Tuesday 17 July 2012

NIGERIA, WIA YA KOBO?

I was born in the latter part of the '70s. Many Nigerians of my generation would readily tell you that those were some really good years.  Things were a lot easier back then and even as kids, that fact wasn't lost on us.We still had coins as legal tender, in fact most things on the table of the common man at that time were sold in kobos. I remember that all I needed to stuff my tummy during recess at school was just 15kobo. And that was during the 'wet days' of the month- a period usually situated close to payday or days immediately following one- for my father. Usually, I got 10kobo for 'pocketmoni'.
My recollection of that time was that we didn't aways have everything we wanted as a family but my father's salary somehow took care of things- things that people do for several hundreds of thousands in today's Nigeria. Life was a lot easier back then.

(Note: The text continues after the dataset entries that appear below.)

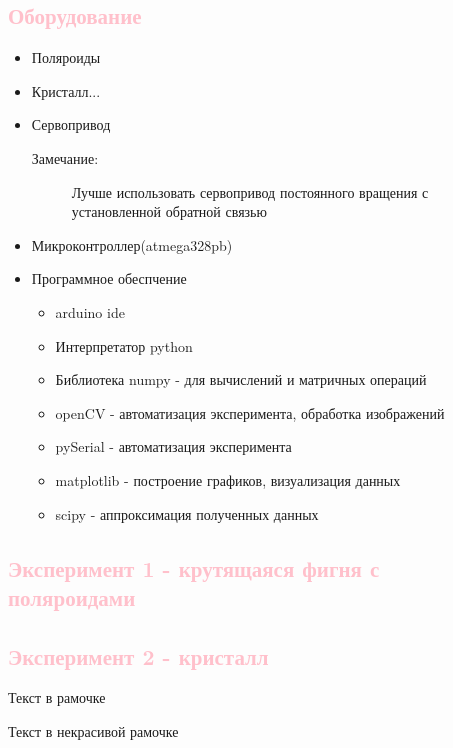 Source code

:\documentclass[14pt, singlecolumn, citestyle=authoryear]{elegantbook}
\begin{document}
\subsection*{\textcolor{pink}{Оборудование}}
\begin{itemize}
    \item Поляроиды
    \item Кристалл...
    \item Сервопривод
    \begin{description}
     \item[Замечание:] Лучше использовать сервопривод постоянного вращения с установленной обратной связью
     \end{description}
    \item Микроконтроллер(atmega328pb)
    \item Программное обеспчение
    \begin{itemize}
        \item arduino ide
        \item Интерпретатор python
        \item Библиотека numpy - для вычислений и матричных операций
        \item openCV - автоматизация эксперимента, обработка изображений
        \item pySerial - автоматизация эксперимента
        \item matplotlib - построение графиков, визуализация данных
        \item scipy - аппроксимация полученных данных
    \end{itemize}
\end{itemize}

\subsection*{\textcolor{pink}{Эксперимент 1 - крутящаяся фигня с поляроидами}}
\subsection*{\textcolor{pink}{Эксперимент 2 - кристалл}}

\begin{tcolorbox}[enhanced,attach boxed title to top center={yshift=-3mm,yshifttext=-1mm},colback=cyan!5!white,colframe=cyan!75!black,colbacktitle=cyan!80!black,title =  Можем использовать вот такую красивую рамочку,fonttitle=\bfseries, boxed title style={size=small,colframe=cyan!75!black} ]
    Текст в рамочке
\end{tcolorbox}


\begin{tcolorbox}[enhanced,frame style image=blueshade.png,
  opacityback=0.75,opacitybacktitle=0.25,
  colback=blue!5!white,colframe=blue!75!black,
  title={\bf \centering И вот такую не очень красивую(как по мне) рамочку}]
    Текст в некрасивой рамочке
\end{tcolorbox}

%
\end{document}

I was chatting with one of my cousins who is of the 'Whiz Kalifa/ Justin Bieber' generation a couple a days ago and boy, did I feel like an old man! I can't remember how we arrived at talking naira and kobo and it was like someone hit me with a cudgel on the head when he asked me "uncle, this kobo that they talk about, is it the full-spelling of naira?" Meaning, is 'naira' a short rendition of nairakobo? The poor boy probably thought kobo was some kind of suffix that people normally leave out in order to make naira sound 'cool'! Na dat time I com know say we don enter am for dis country!

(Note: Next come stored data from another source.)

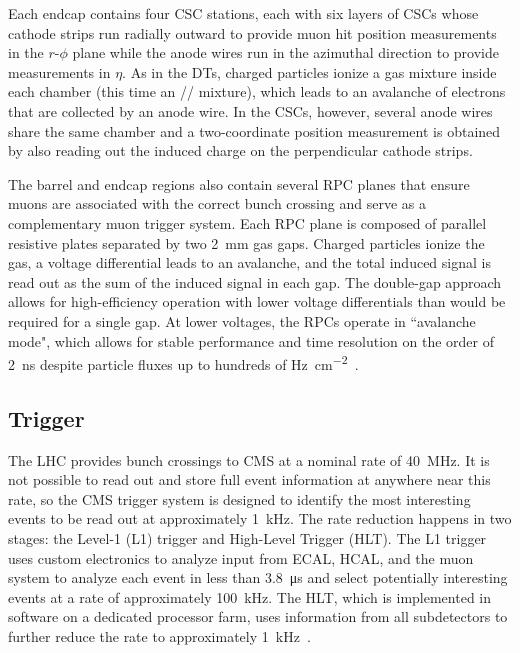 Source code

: Each endcap contains four CSC stations, each with six layers of CSCs whose cathode strips run radially outward to provide muon hit position measurements in the $r$-$\phi$ plane while the anode wires run in the azimuthal direction to provide measurements in $\eta$. As in the DTs, charged particles ionize a gas mixture inside each chamber (this time an // mixture), which leads to an avalanche of electrons that are collected by an anode wire. In the CSCs, however, several anode wires share the same chamber and a two-coordinate position measurement is obtained by also reading out the induced charge on the perpendicular cathode strips.

The barrel and endcap regions also contain several RPC planes that ensure muons are associated with the correct bunch crossing and serve as a complementary muon trigger system. Each RPC plane is composed of parallel resistive plates separated by two \SI{2}{\mm} gas gaps. Charged particles ionize the gas, a voltage differential leads to an avalanche, and the total induced signal is read out as the sum of the induced signal in each gap. The double-gap approach allows for high-efficiency operation with lower voltage differentials than would be required for a single gap. At lower voltages, the RPCs operate in ``avalanche mode", which allows for stable performance and time resolution on the order of \SI{2}{\ns} despite particle fluxes up to hundreds of \si{\Hz\per\cm\tothe{2}}~\cite{cms_experiment, pdg_2020, rpc_run2}.

\subsection{Trigger}
\label{trigger}
The LHC provides bunch crossings to CMS at a nominal rate of \SI{40}{\MHz}. It is not possible to read out and store full event information at anywhere near this rate, so the CMS trigger system is designed to identify the most interesting events to be read out at approximately \SI{1}{\kHz}. The rate reduction happens in two stages: the Level-1 (L1) trigger and High-Level Trigger (HLT). The L1 trigger uses custom electronics to analyze input from ECAL, HCAL, and the muon system to analyze each event in less than \SI{3.8}{\us} and select potentially interesting events at a rate of approximately \SI{100}{\kHz}. The HLT, which is implemented in software on a dedicated processor farm, uses information from all subdetectors to further reduce the rate to approximately \SI{1}{\kHz}~\cite{cms_experiment, trigger_run2}.


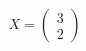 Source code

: \documentclass[preview]{standalone}
\begin{document}
\begin{align*}
X = \begin{pmatrix} 3 \\ 2 \end{pmatrix}
\end{align*}
\end{document}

If this poor boy had been born some scant 15years before his time, I'm sure he would't have asked such a question but here he was- blameless and clueless! The leaders that led his country before and since he was born did not feel the need to better the economy enough for the kobo to have at least some kind of relevance as a legal tender, long enough for him to actually hold some in his hands! "Hey",someone must have said, "who needs a bunch of heavy metals when you can pack your pocket with some cool banknotes? To hell with the kobo, jare!" And fiam! The kobo was gone, never to be seen, spent or given to a young kid as 'ice-cream money' ever again.

In 1981, I was there when my father bought a tear-rubber  Peugeot504 for 5,000naira and his friends came around the house to wash the buy. Alas, he only needed 25naira to do the 'washing'! All I guess a would-be car dealer would require to start business as a seller of new cars at that time, would be 50,000naira-or a little more. Today, I would need 20,000naira more to change the tyres on my tokunboh car! That same car that sold for 5,000naira thirty-one years ago now sells for between three and four million naira.

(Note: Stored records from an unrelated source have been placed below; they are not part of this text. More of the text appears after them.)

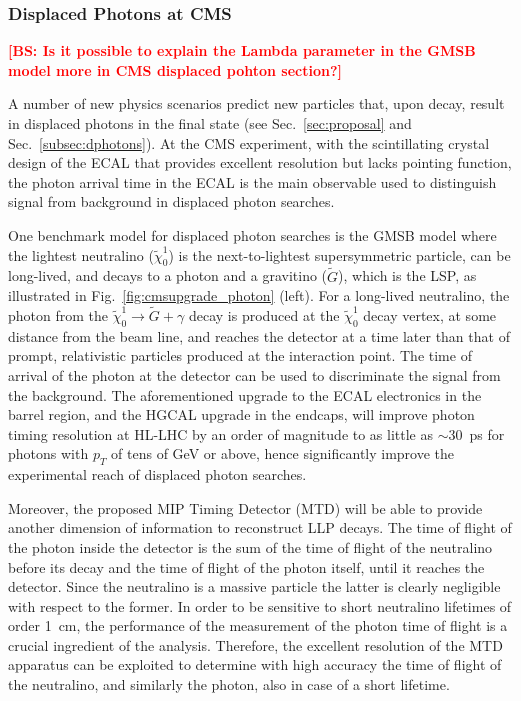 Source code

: \subsubsection{Displaced Photons at CMS}

{\bf \textcolor{red}{[BS: Is it possible to explain the Lambda parameter in the GMSB model more in CMS displaced pohton section?]}}

A number of new physics scenarios predict new particles that, upon decay, result in displaced photons in the final state (see Sec.~\ref{sec:proposal} and Sec.~\ref{subsec:dphotons}). At the CMS experiment, with the scintillating crystal design of the ECAL that provides excellent resolution but lacks pointing function, the photon arrival time in the ECAL is the main observable used to distinguish signal from background in displaced photon searches. 

One benchmark model for displaced photon searches is the GMSB model where the lightest neutralino ($\tilde{\chi}_0^1$) is the next-to-lightest supersymmetric particle, can be long-lived, and decays to a photon and a gravitino ($\tilde{G}$), which is the LSP, as illustrated in Fig.~\ref{fig:cmsupgrade_photon} (left). For a long-lived neutralino, the photon from the $\tilde{\chi}_0^1\to\tilde{G}+\gamma$ decay is produced at the $\tilde{\chi}_0^1$ decay vertex, at some distance from the beam line, and reaches the detector at a time later than that of prompt, relativistic particles produced at the interaction point. The time of arrival of the photon at the detector can be used to discriminate the signal from the background. The aforementioned upgrade to the ECAL electronics in the barrel region, and the HGCAL upgrade in the endcaps, will improve photon timing resolution at HL-LHC by an order of magnitude to as little as $\sim30$~ps for photons with $p_T$ of tens of GeV or above, hence significantly improve the experimental reach of displaced photon searches. 

Moreover, the proposed MIP Timing Detector (MTD) will be able to provide another dimension of information to reconstruct LLP decays. The time of flight of the photon inside the detector is the sum of the time of flight of the neutralino before its decay and the time of flight of the photon itself, until it reaches the detector. Since the neutralino is a massive particle the latter is clearly negligible with respect to the former. In order to be sensitive to short neutralino lifetimes of order 1~cm, the performance of the measurement of the photon time of flight is a crucial ingredient of the analysis. Therefore, the excellent resolution of the MTD apparatus can be exploited to determine with high accuracy the time of flight of the neutralino, and similarly the photon, also in case of a short lifetime.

Hey, I agree that things are changing the world over and even the most established economies of the world experience their share of inflation, fluctuation and what have you. But what justification is there to explain away the reason why a bottle of Coca-Cola went from 20kobo in 1981 to 70naira today?

Today, I look around and I see the fate of the kobo mirrored in the defunct Nigerian Airways, Oodua Textile Mills Ado-Ekiti, Nigeria Railway Corporation, Bata, Kingsway Stores,Dunlop,Michellin, just to mention a few. Unfortunately, these were institutions whose stories inevitably romped with our stories as kids- what we bought, where we went, what we saw, where our parents were e.t.c. They gave us things to say, stories to tell. It was fun...until something gave.

They say don't criticize if you don't have the recipe that puts back the pieces of the crumbled pie but I'm afraid I can't help it. I don't have the training to take the economists on an informed debate of how Nigeria went from a boisterous economy thirty years ago to a decrepit import-everything-under-the-sun 'warehouse' contraption today but I think even illiterate me can tell when a whole country has slipped and impaled itself irrevocably. I think the real tragedy would be if my kids that'll be born in 201* or something don't get to buy ice-cream and get their change back in coins- kobo; never carry them in their pockets or having to 'Google' the kobo to know what it looks like! Boy, I pity my pikin dem, no be small!